• **AIM OF THE EXERCISE**
Print exactly the lines that run from the one containing "### Measuring Sign-up Funnel" to the final line of the data, both included, and print none of the pictures.

• **EXTRACTED INFORMATION**
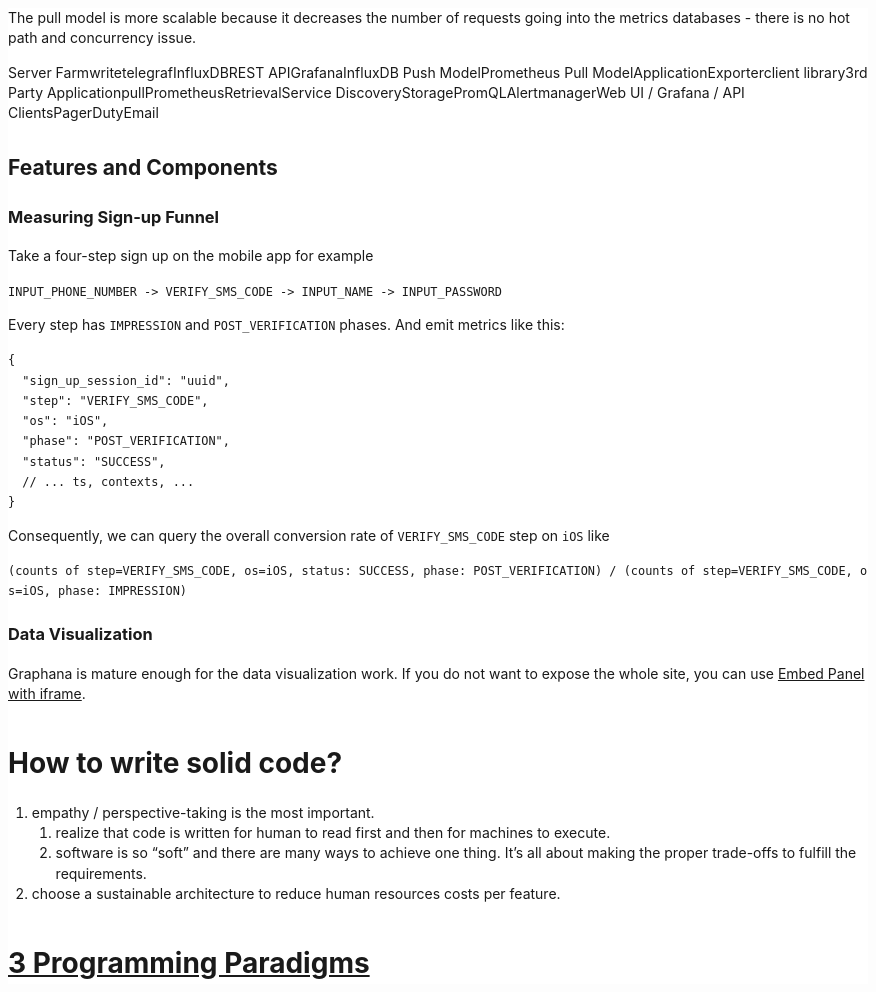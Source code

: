 The pull model is more scalable because it decreases the number of requests going into the metrics databases - there is no hot path and concurrency issue.

Server FarmwritetelegrafInfluxDBREST APIGrafanaInfluxDB Push ModelPrometheus Pull ModelApplicationExporterclient library3rd Party
ApplicationpullPrometheusRetrievalService DiscoveryStoragePromQLAlertmanagerWeb UI / Grafana / API ClientsPagerDutyEmail

## Features and Components 

### Measuring Sign-up Funnel 

Take a four-step sign up on the mobile app for example

```txt
INPUT_PHONE_NUMBER -> VERIFY_SMS_CODE -> INPUT_NAME -> INPUT_PASSWORD
```

Every step has `IMPRESSION` and `POST_VERIFICATION` phases. And emit metrics like this:

```json5
{
  "sign_up_session_id": "uuid",
  "step": "VERIFY_SMS_CODE",
  "os": "iOS",
  "phase": "POST_VERIFICATION",
  "status": "SUCCESS",
  // ... ts, contexts, ...
}
```

Consequently, we can query the overall conversion rate of `VERIFY_SMS_CODE` step on `iOS` like

```txt
(counts of step=VERIFY_SMS_CODE, os=iOS, status: SUCCESS, phase: POST_VERIFICATION) / (counts of step=VERIFY_SMS_CODE, os=iOS, phase: IMPRESSION)
```

### Data Visualization 

Graphana is mature enough for the data visualization work. If you do not want to expose the whole site, you can use [Embed Panel with iframe](https://grafana.com/docs/reference/sharing/#embed-panel).

# How to write solid code? 

1. empathy / perspective-taking is the most important.
   1. realize that code is written for human to read first and then for machines to execute.
   2. software is so “soft” and there are many ways to achieve one thing. It’s all about making the proper trade-offs to fulfill the requirements.
2. choose a sustainable architecture to reduce human resources costs per feature.

# [3 Programming Paradigms](https://tianpan.co/notes/11-three-programming-paradigms)
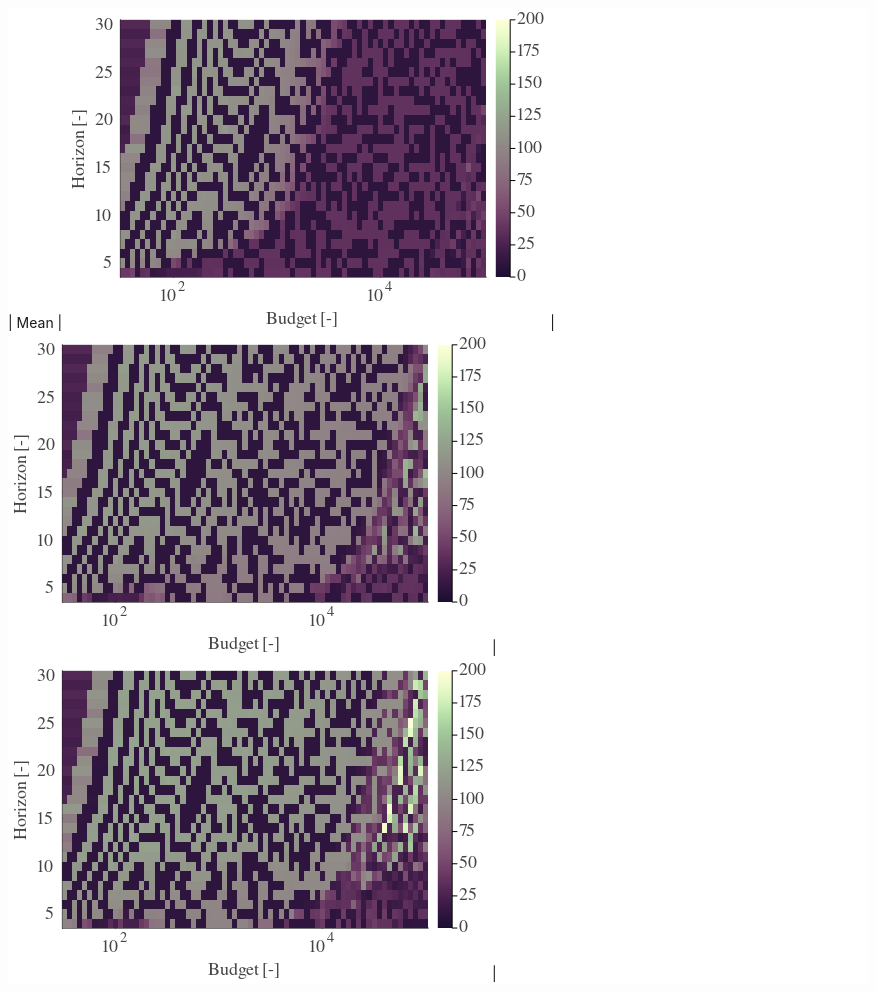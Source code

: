 | Mean | ![](fig/sp_J/mean_g_0.5_cp_512.png) | ![](fig/sp_J/mean_g_0.55_cp_512.png) | ![](fig/sp_J/mean_g_0.6_cp_512.png) |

• **YOUR SOLUTION**
### Measuring Sign-up Funnel 

Take a four-step sign up on the mobile app for example

```txt
INPUT_PHONE_NUMBER -> VERIFY_SMS_CODE -> INPUT_NAME -> INPUT_PASSWORD
```

Every step has `IMPRESSION` and `POST_VERIFICATION` phases. And emit metrics like this:

```json5
{
  "sign_up_session_id": "uuid",
  "step": "VERIFY_SMS_CODE",
  "os": "iOS",
  "phase": "POST_VERIFICATION",
  "status": "SUCCESS",
  // ... ts, contexts, ...
}
```

Consequently, we can query the overall conversion rate of `VERIFY_SMS_CODE` step on `iOS` like

```txt
(counts of step=VERIFY_SMS_CODE, os=iOS, status: SUCCESS, phase: POST_VERIFICATION) / (counts of step=VERIFY_SMS_CODE, os=iOS, phase: IMPRESSION)
```

### Data Visualization 

Graphana is mature enough for the data visualization work. If you do not want to expose the whole site, you can use [Embed Panel with iframe](https://grafana.com/docs/reference/sharing/#embed-panel).

# How to write solid code? 

1. empathy / perspective-taking is the most important.
   1. realize that code is written for human to read first and then for machines to execute.
   2. software is so “soft” and there are many ways to achieve one thing. It’s all about making the proper trade-offs to fulfill the requirements.
2. choose a sustainable architecture to reduce human resources costs per feature.

# [3 Programming Paradigms](https://tianpan.co/notes/11-three-programming-paradigms)
Source code

: | Mean | ![](fig/sp_J/mean_g_0.5_cp_512.png) | ![](fig/sp_J/mean_g_0.55_cp_512.png) | ![](fig/sp_J/mean_g_0.6_cp_512.png) |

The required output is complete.